**TASK GOAL**
Check every line of the data below for the word "Purpose", then give only the number of lines that have it.

Items listed in a dataset
● ● ●
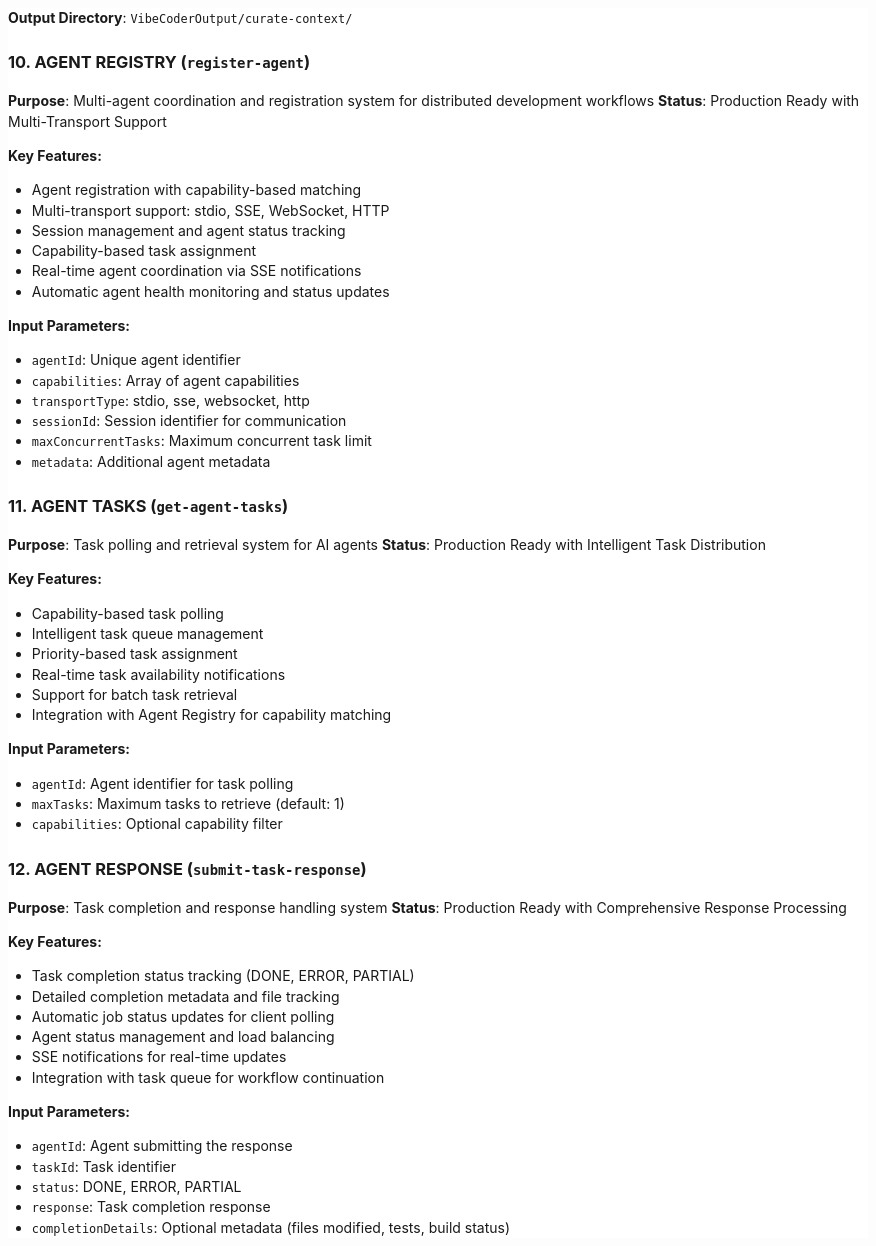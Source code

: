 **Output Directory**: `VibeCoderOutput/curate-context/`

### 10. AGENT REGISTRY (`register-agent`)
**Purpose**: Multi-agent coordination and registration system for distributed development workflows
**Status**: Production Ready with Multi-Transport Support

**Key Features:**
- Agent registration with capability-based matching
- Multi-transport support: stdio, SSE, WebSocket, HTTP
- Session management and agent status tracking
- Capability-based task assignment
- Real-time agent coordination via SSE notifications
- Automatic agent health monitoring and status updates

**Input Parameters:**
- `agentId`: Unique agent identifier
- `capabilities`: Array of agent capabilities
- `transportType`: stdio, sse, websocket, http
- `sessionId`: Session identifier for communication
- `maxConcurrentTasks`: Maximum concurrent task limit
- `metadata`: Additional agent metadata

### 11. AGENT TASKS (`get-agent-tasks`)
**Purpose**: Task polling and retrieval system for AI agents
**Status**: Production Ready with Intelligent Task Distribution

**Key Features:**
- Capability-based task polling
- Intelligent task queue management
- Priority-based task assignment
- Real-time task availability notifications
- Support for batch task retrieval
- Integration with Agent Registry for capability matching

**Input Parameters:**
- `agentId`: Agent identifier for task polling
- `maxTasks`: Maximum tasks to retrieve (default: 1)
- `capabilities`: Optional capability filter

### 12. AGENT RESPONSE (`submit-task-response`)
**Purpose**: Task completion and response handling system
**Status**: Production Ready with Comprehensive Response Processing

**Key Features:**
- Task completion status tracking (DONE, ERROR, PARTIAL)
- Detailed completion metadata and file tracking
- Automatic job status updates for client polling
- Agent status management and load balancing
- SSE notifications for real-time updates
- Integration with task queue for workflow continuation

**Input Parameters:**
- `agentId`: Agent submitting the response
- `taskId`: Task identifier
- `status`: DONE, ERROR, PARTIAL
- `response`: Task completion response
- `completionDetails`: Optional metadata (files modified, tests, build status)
● ● ●
**ANSWER BOX**
3